§ Provided records
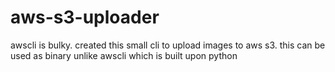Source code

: # aws-s3-uploader

awscli is bulky. created this small cli to upload images to aws s3. this can be used as binary unlike awscli which is built upon python


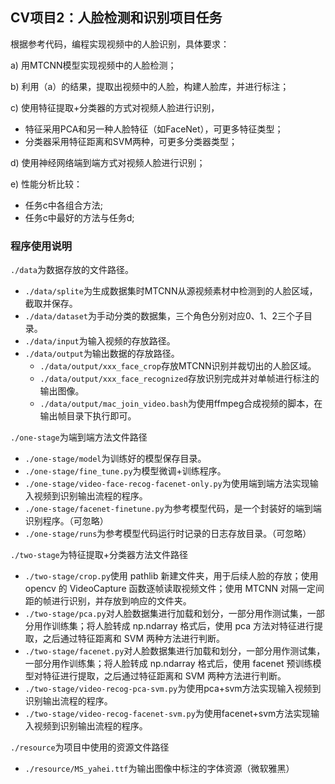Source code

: ## CV项目2：人脸检测和识别项目任务

根据参考代码，编程实现视频中的人脸识别，具体要求：

a) 用MTCNN模型实现视频中的人脸检测；

b) 利用（a）的结果，提取出视频中的人脸，构建人脸库，并进行标注；

c) 使用特征提取+分类器的方式对视频人脸进行识别，
   - 特征采用PCA和另一种人脸特征（如FaceNet），可更多特征类型；
   - 分类器采用特征距离和SVM两种，可更多分类器类型；

d) 使用神经网络端到端方式对视频人脸进行识别；

e) 性能分析比较：
   - 任务c中各组合方法;
   - 任务c中最好的方法与任务d;




### 程序使用说明

`./data`为数据存放的文件路径。
- `./data/splite`为生成数据集时MTCNN从源视频素材中检测到的人脸区域，截取并保存。
- `./data/dataset`为手动分类的数据集，三个角色分别对应0、1、2三个子目录。
- `./data/input`为输入视频的存放路径。
- `./data/output`为输出数据的存放路径。
  - `./data/output/xxx_face_crop`存放MTCNN识别并裁切出的人脸区域。
  - `./data/output/xxx_face_recognized`存放识别完成并对单帧进行标注的输出图像。
  - `./data/output/mac_join_video.bash`为使用ffmpeg合成视频的脚本，在输出帧目录下执行即可。

`./one-stage`为端到端方法文件路径
- `./one-stage/model`为训练好的模型保存目录。
- `./one-stage/fine_tune.py`为模型微调+训练程序。
- `./one-stage/video-face-recog-facenet-only.py`为使用端到端方法实现输入视频到识别输出流程的程序。
- `./one-stage/facenet-finetune.py`为参考模型代码，是一个封装好的端到端识别程序。（可忽略）
- `./one-stage/runs`为参考模型代码运行时记录的日志存放目录。（可忽略）

`./two-stage`为特征提取+分类器方法文件路径
- `./two-stage/crop.py`使用 pathlib 新建文件夹，用于后续人脸的存放；使用 opencv 的 VideoCapture 函数逐帧读取视频文件；使用 MTCNN 对隔一定间距的帧进行识别，并存放到响应的文件夹。
- `./two-stage/pca.py`对人脸数据集进行加载和划分，一部分用作测试集，一部分用作训练集；将人脸转成 np.ndarray 格式后，使用 pca 方法对特征进行提取，之后通过特征距离和 SVM 两种方法进行判断。
- `./two-stage/facenet.py`对人脸数据集进行加载和划分，一部分用作测试集，一部分用作训练集；将人脸转成 np.ndarray 格式后，使用 facenet 预训练模型对特征进行提取，之后通过特征距离和 SVM 两种方法进行判断。
- `./two-stage/video-recog-pca-svm.py`为使用pca+svm方法实现输入视频到识别输出流程的程序。
- `./two-stage/video-recog-facenet-svm.py`为使用facenet+svm方法实现输入视频到识别输出流程的程序。

`./resource`为项目中使用的资源文件路径
- `./resource/MS_yahei.ttf`为输出图像中标注的字体资源（微软雅黑）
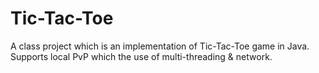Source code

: # Tic-Tac-Toe
A class project which is an implementation of Tic-Tac-Toe game in Java.
Supports local PvP which the use of multi-threading & network.
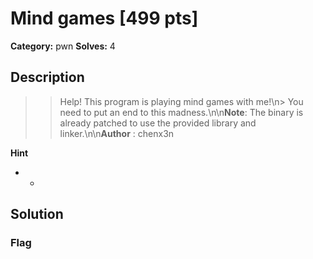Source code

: # Mind games [499 pts]

**Category:** pwn
**Solves:** 4

## Description
>> Help! This program is playing mind games with me!\n> You need to put an end to this madness.\n\n**Note**: The binary is already patched to use the provided library and linker.\n\n**Author** : chenx3n

**Hint**
* -

## Solution

### Flag

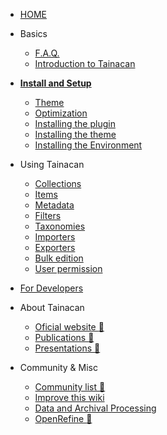 * [HOME](/)
 
* Basics
    * [F.A.Q.](faq.md)
    * [Introduction to Tainacan](introduction-to-tainacan.md)
* [**Install and Setup**](install.md)
    * [Theme](theme.md)
    * [Optimization](optimization.md)
    * [Installing the plugin](/tainacan)
    * [Installing the theme](/wordpress)
    * [Installing the Environment](/xampp)
* Using Tainacan
    * [Collections](collections.md)
    * [Items](items.md)
    * [Metadata](metadata.md)
    * [Filters](filters.md)
    * [Taxonomies](taxonomies.md)
    * [Importers](importers.md)
    * [Exporters](exporters.md)
    * [Bulk edition](bulk-edition)
    * [User permission](user-permission.md)
* [For Developers](/dev/)
* About Tainacan
    * [Oficial website :link:](https://tainacan.org/ ':ignore')
    * [Publications :link:](http://pesquisa.medialab.ufg.br/artigos/ ':ignore')
    * [Presentations :link:](https://wiki.tainacan.org/index.php?title=Apresenta%C3%A7%C3%B5es ':ignore')
* Community & Misc
    * [Community list :link:](https://lists.riseup.net/www/subscribe/tainacan ':ignore')
    * [Improve this wiki](improve-this-wiki.md)
    * [Data and Archival Processing](data-processing.md)
    * [OpenRefine :link:](http://openrefine.org/ ':ignore')
 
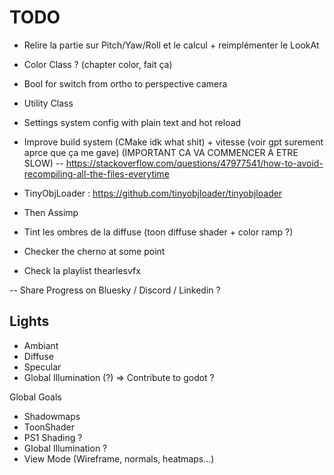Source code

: # TODO 

- Relire la partie sur Pitch/Yaw/Roll et le calcul + reimplémenter le  LookAt
- Color Class ? (chapter color, fait ça)
- Bool for switch from ortho to perspective camera
- Utility Class
- Settings system config with plain text and hot reload
- Improve build system (CMake idk what shit) + vitesse (voir gpt surement aprce que ça me gave) (IMPORTANT CA VA COMMENCER A ETRE SLOW)
 -- https://stackoverflow.com/questions/47977541/how-to-avoid-recompiling-all-the-files-everytime

- TinyObjLoader : https://github.com/tinyobjloader/tinyobjloader
- Then Assimp
- Tint les ombres de la diffuse (toon diffuse shader + color ramp ?)
- Checker the cherno at some point
- Check la playlist thearlesvfx

-- Share Progress on Bluesky / Discord / Linkedin ?

## Lights
- Ambiant
- Diffuse
- Specular
- Global Illumination (?) => Contribute to godot ?

Global Goals
- Shadowmaps
- ToonShader
- PS1 Shading ?
- Global Illumination ?
- View Mode (Wireframe, normals, heatmaps...)
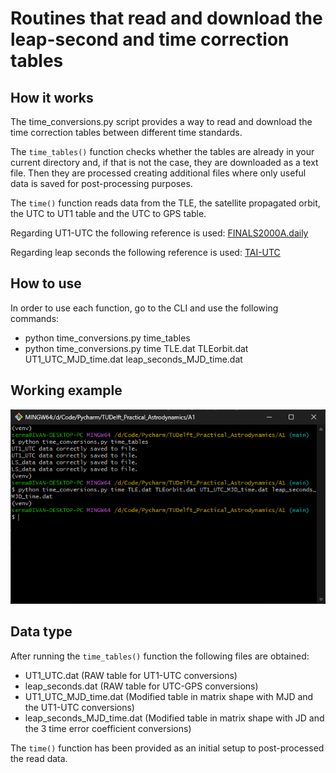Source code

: # Routines that read and download the leap-second and time correction tables 

## How it works

The time_conversions.py script provides a way to read and download the time correction tables between different time standards.

The `time_tables()` function checks whether the tables are already in your current directory and, if that is not the case, they are downloaded as a text file. Then they are processed creating additional files where only useful data is saved for post-processing purposes.

The `time()` function reads data from the TLE, the satellite propagated orbit, the UTC to UT1 table and the UTC to GPS table.

Regarding UT1-UTC the following reference is used: [FINALS2000A.daily](https://maia.usno.navy.mil/ser7/finals2000A.daily)

Regarding leap seconds the following reference is used: [TAI-UTC](https://maia.usno.navy.mil/ser7/tai-utc.dat)

## How to use

In order to use each function, go to the CLI and use the following commands:

* python time_conversions.py time_tables
* python time_conversions.py time TLE.dat TLEorbit.dat UT1_UTC_MJD_time.dat leap_seconds_MJD_time.dat

## Working example

![Example CLI](Example_CLI.png)


## Data type

After running the `time_tables()` function the following files are obtained:
* UT1_UTC.dat (RAW table for UT1-UTC conversions)
* leap_seconds.dat (RAW table for UTC-GPS conversions)
* UT1_UTC_MJD_time.dat (Modified table in matrix shape with MJD and the UT1-UTC conversions)
* leap_seconds_MJD_time.dat (Modified table in matrix shape with JD and the 3 time error coefficient conversions)

The `time()` function has been provided as an initial setup to post-processed the read data.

§ Task item
Using the data above, print exactly the lines from the line that contains "- Settings system" through the line that contains "- Improve build", with both included.

§ Solution to this problem
- Settings system config with plain text and hot reload
- Improve build system (CMake idk what shit) + vitesse (voir gpt surement aprce que ça me gave) (IMPORTANT CA VA COMMENCER A ETRE SLOW)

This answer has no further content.